Gaining the customer’s attention in a crowded market takes effort. Sustaining that interest is even more difficult. To achieve both, successful marketing strategies need to nurture customer relationships and provide coherent, personalised digital experiences.
Data can be a powerful asset in delivering this.
The Rise of Data-Driven Personalisation
Once businesses started using it, the spread of data-driven marketing became almost inevitable. As larger companies like Amazon or Netflix give consumers marketing content tailored to their individual habits, interests, or needs, consumers began to expect it generally.
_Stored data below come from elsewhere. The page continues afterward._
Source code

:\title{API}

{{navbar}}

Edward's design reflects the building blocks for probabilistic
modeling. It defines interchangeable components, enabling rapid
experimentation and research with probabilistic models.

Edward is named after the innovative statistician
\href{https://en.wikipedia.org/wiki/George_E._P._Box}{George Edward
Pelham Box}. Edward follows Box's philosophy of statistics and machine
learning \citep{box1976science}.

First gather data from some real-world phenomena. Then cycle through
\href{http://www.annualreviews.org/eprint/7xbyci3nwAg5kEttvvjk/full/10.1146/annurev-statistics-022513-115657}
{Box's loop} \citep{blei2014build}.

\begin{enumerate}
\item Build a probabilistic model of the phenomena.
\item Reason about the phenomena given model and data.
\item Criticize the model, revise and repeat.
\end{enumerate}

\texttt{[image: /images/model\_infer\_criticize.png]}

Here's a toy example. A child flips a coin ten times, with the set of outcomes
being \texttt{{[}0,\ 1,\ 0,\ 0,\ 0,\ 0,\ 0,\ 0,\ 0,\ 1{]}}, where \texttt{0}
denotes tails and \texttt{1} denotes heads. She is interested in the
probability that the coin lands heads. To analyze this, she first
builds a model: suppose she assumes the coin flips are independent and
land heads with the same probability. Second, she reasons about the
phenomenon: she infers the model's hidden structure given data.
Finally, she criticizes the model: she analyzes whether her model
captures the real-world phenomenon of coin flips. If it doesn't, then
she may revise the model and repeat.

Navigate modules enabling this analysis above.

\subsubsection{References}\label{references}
Consumer expectations are already high, necessitating the need for a more cohesive single customer view. Numerous surveys have found that consumers increasingly expect marketing communication to be personalised. Marketing of a one-dimensional, one-size-fits-all character risks appearing inconsistent, irrelevant, and annoying.
The digital transformation across society raises the stakes of this challenge. More customers are switching to digital shopping, hopping between multiple devices and platforms. The COVID pandemic accelerated this digitalization. It also nudged many consumers away from their previous shopping habits and brand loyalties.
Personalization has a momentum that looks likely to keep elevating customer expectations in the future. Indeed, already, one survey found that more than half of consumers would stop using brands that didn’t personalise their marketing. With rapid digitalization and looser brand loyalties, the risks and opportunities for businesses are pressing. There is much to play for.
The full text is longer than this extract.